DIRECTIONS FOR THIS TASK: From the entries below, copy exactly the lines from the one that contains "Container Service provides" through the one that contains "You can also create", both included, and only those.

Saved data entries:
BEGIN
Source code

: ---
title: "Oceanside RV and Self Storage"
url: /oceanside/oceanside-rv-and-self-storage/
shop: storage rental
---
END
BEGIN
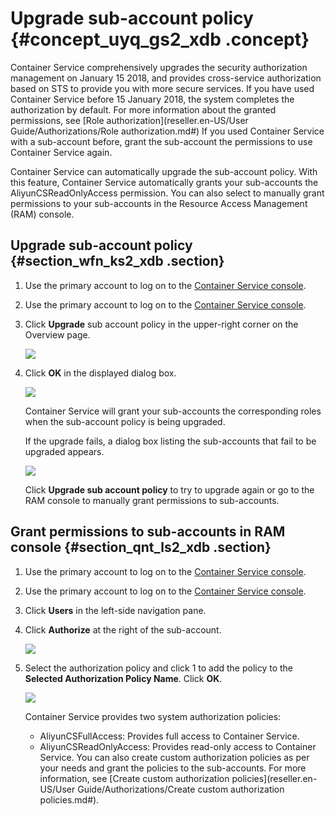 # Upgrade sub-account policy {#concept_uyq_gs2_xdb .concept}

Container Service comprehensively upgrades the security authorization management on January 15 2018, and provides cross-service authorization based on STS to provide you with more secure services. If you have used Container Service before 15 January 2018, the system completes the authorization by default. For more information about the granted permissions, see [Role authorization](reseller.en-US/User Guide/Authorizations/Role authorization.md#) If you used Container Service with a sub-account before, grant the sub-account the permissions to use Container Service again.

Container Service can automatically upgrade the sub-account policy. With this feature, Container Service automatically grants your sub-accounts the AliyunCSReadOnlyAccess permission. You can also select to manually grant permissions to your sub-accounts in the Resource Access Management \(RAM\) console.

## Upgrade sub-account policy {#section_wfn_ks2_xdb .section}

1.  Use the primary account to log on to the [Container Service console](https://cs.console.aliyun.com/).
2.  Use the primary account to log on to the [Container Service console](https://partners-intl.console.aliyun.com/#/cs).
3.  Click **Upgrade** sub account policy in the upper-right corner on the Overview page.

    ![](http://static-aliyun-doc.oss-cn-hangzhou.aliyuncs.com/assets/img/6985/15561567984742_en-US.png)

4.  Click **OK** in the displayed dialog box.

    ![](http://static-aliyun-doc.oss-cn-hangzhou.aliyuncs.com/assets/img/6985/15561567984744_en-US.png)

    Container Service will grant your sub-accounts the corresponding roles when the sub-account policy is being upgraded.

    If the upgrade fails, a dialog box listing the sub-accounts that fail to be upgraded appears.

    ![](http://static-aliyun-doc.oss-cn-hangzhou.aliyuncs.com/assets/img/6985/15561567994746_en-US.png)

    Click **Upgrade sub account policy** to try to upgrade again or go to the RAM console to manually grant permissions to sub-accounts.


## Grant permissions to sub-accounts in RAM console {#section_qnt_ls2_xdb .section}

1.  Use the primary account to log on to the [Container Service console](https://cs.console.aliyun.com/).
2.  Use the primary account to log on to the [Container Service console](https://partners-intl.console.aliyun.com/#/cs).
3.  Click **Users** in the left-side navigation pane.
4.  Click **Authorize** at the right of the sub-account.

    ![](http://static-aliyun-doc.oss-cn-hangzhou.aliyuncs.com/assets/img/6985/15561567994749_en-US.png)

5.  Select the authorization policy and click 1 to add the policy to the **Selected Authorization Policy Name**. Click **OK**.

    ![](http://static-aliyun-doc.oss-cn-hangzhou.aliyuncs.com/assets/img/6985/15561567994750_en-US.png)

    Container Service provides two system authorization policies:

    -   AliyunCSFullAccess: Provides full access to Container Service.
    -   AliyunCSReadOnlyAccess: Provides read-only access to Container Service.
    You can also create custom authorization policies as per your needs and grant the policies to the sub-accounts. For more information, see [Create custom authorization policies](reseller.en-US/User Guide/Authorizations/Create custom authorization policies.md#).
END
BEGIN
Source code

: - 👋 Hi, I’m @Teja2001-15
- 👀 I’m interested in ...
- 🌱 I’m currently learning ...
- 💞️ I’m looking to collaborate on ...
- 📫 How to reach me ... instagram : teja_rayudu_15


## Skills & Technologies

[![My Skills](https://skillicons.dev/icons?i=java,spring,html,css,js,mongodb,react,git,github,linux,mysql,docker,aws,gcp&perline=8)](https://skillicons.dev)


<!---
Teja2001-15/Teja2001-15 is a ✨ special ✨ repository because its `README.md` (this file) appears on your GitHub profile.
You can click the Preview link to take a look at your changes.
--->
END
RESPONSE TO THE TASK:
    Container Service provides two system authorization policies:

    -   AliyunCSFullAccess: Provides full access to Container Service.
    -   AliyunCSReadOnlyAccess: Provides read-only access to Container Service.
    You can also create custom authorization policies as per your needs and grant the policies to the sub-accounts. For more information, see [Create custom authorization policies](reseller.en-US/User Guide/Authorizations/Create custom authorization policies.md#).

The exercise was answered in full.